Tick collection and identification

A total of 7091 adult ticks were collected from 601 cattle in 54 sites distributed across the five AEZs (Fig. 1). Ticks were collected from 9, 20, 8, 3 and 14 sites in AEZs I, II, III, IV and V, respectively. On the basis of their morphology, the 7091 ticks were classified into three genera: 4210 (59.4%) Amblyomma, 1900 (26.8%) Rhipicephalus and 980 (13.8%) Hyalomma. These ticks comprised seven species: 4210 (59.4%) Amblyomma variegatum, 1112 (15.6%) R. microplus, 708 (10.0%) Rhipicephalus (Boophilus) decoloratus, 28 (0.4%) Rhipicephalus (Boophilus) annulatus, 201 (3.0%) Hyalomma rufipes, 769 (10.8%) Hyalomma truncatum and 19 (0.3%) Rhipicephalus sanguineus (see Additional file 2: Figures S1, Additional file 3: Figures S2, Additional file 4: Figures S3, Additional file 5: Figures S4, Additional file 6: Figures S5, Additional file 7: Figures S6, Additional file 8: Figures S7, Additional file 9: Figures S8, Additional file 10: Figures S9, Additional file 11: Figures S10, Additional file 12: Figures S11). Because of morphological similarities among the ticks, 36 specimens were identified to the genus level. This included three ticks of the genus Hyalomma spp. and 33 of the genus Rhipicephalus spp. The relative abundance and distribution of each tick species for each AEZ is described in Table 2.

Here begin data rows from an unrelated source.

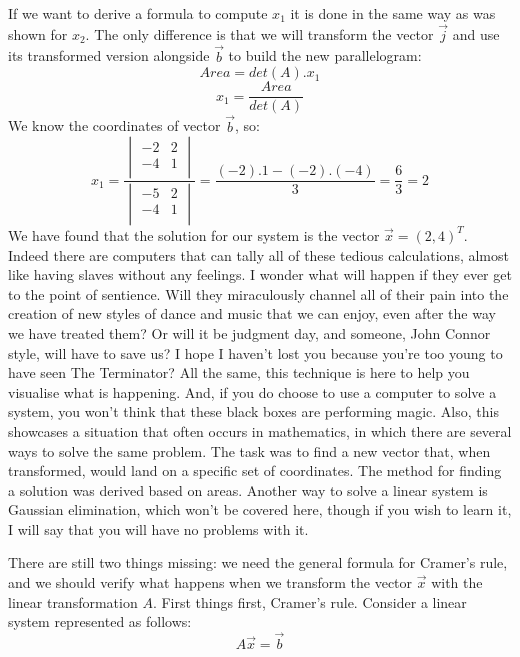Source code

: \documentclass[600paper, 11pt,twoside,openany]{kdp}
\begin{document}
\indent If we want to derive a formula to compute $x_1$ it is done in the same way as was shown for $x_2$. The only difference is that we will transform the vector $\overrightarrow{j}$ and use its transformed version alongside $\overrightarrow{b}$ to build the new parallelogram:
\[Area =det(A).x_1\]
\[x_1 = \frac{Area}{det(A)}\]
\indent We know the coordinates of vector $\overrightarrow{b}$, so:
\[x_1 = \frac{\begin{vmatrix}
 -2 & 2 \\
  -4 & 1\\
\end{vmatrix} }{\begin{vmatrix}
-5 & 2  \\
-4 & 1 \\
\end{vmatrix}} = \frac{(-2).1 - (-2).(-4)}{3} = \frac{6}{3} = 2 \]
\indent We have found that the solution for our system is the vector $\overrightarrow{x} = (2,4)^T$. Indeed there are computers that can tally all of these tedious calculations, almost like having slaves without any feelings. I wonder what will happen if they ever get to the point of sentience. Will they miraculously channel all of their pain into the creation of new styles of dance and music that we can enjoy, even after the way we have treated them? Or will it be judgment day, and someone, John Connor style, will have to save us? I hope I haven’t lost you because you’re too young to have seen The Terminator? All the same, this technique is here to help you visualise what is happening. And, if you do choose to use a computer to solve a system, you won’t think that these black boxes are performing magic. Also, this showcases a situation that often occurs in mathematics, in which there are several ways to solve the same problem. The task was to find a new vector that, when transformed, would land on a specific set of coordinates. The method for finding a solution was derived based on areas. Another way to solve a linear system is Gaussian elimination, which won’t be covered here, though if you wish to learn it, I will say that you will have no problems with it.  
\par 
\vspace{-3pt}
\indent There are still two things missing: we need the general formula for Cramer’s rule, and we should verify what happens when we transform the vector $\overrightarrow{x}$ with the linear transformation $A$. First things first, Cramer’s rule. Consider a linear system represented as follows:
\[A\overrightarrow{x} = \overrightarrow{b} \]
\end{document}
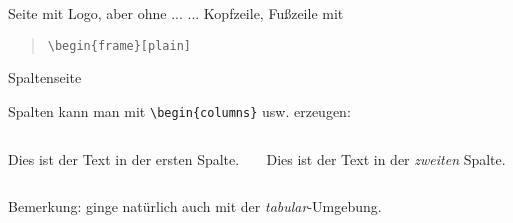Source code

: \documentclass{beamer}           %
\begin{document}
\begin{frame}[plain]{Seite mit Logo, aber ohne ...}
   ... Kopfzeile, Fußzeile mit
   \begin{quote}
   {\tt \textbackslash begin\{frame\}[plain]}
   \end{quote}

\end{frame}




\begin{frame}{Spaltenseite}

  Spalten kann man mit {\tt \textbackslash begin\{columns\}} usw. erzeugen:
  \vspace{2ex}
   \begin{columns}
      \begin{column}{.4\textwidth}
         Dies ist der Text in der ersten Spalte.
      \end{column}
      \begin{column}{.4\textwidth}
         Dies ist der Text in der \emph{zweiten} Spalte.
      \end{column}
   \end{columns}
   \vspace{4ex}
   Bemerkung: ginge natürlich auch mit der {\em tabular}-Umgebung.
   

\end{frame}
\end{document}
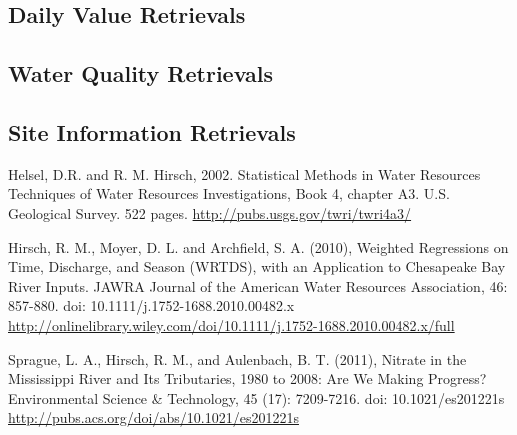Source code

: \documentclass[a4paper,11pt]{article}
\begin{document}
\subsection{Daily Value Retrievals}


\subsection{Water Quality Retrievals}


\subsection{Site Information Retrievals}



\newpage

\begin{thebibliography}{10}

Helsel, D.R. and R. M. Hirsch, 2002. Statistical Methods in Water Resources Techniques of Water Resources Investigations, Book 4, chapter A3. U.S. Geological Survey. 522 pages. \url{http://pubs.usgs.gov/twri/twri4a3/}

Hirsch, R. M., Moyer, D. L. and Archfield, S. A. (2010), Weighted Regressions on Time, Discharge, and Season (WRTDS), with an Application to Chesapeake Bay River Inputs. JAWRA Journal of the American Water Resources Association, 46: 857-880. doi: 10.1111/j.1752-1688.2010.00482.x \url{http://onlinelibrary.wiley.com/doi/10.1111/j.1752-1688.2010.00482.x/full}

Sprague, L. A., Hirsch, R. M., and Aulenbach, B. T. (2011), Nitrate in the Mississippi River and Its Tributaries, 1980 to 2008: Are We Making Progress? Environmental Science \& Technology, 45 (17): 7209-7216. doi: 10.1021/es201221s \url{http://pubs.acs.org/doi/abs/10.1021/es201221s}

\end{thebibliography}
\end{document}
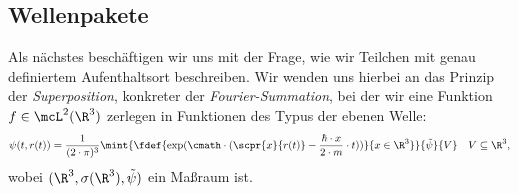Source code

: \documentclass{article}
\begin{document}
    \subsection*{Wellenpakete}
        Als nächstes beschäftigen wir uns mit der Frage, wie wir Teilchen mit genau definiertem Aufenthaltsort beschreiben. Wir wenden uns hierbei an das Prinzip der \emph{Superposition}, konkreter der \emph{Fourier-Summation}, bei der wir eine Funktion $f\in \mcL^2(\R^3)$ zerlegen in Funktionen des Typus der ebenen Welle:
        \[\psi(t,r(t)) = \frac{1}{(2\cdot\pi)^3}\mint{\fdef{\exp(\cmath\cdot(\scpr{x}{r(t)} - \frac{\hbar\cdot x}{2\cdot m}\cdot t))}{x\in\R^3}}{\tilde\psi}{V}\quad V\subseteq\R^3,\]
        wobei $(\R^3,\sigma(\R^3),\tilde\psi)$ ein Maßraum ist. 
\end{document}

Table 2 Distribution of tick species per agroecological zone

Analysis of sex ratio was carried out on the five most abundant species, namely A. variegatum, R. microplus, R. decoloratus, H. rufipes and H. truncatum. The sex ratio of the collected ticks varied with species and skewed towards male, except for R. microplus and R. decoloratus (Table 3).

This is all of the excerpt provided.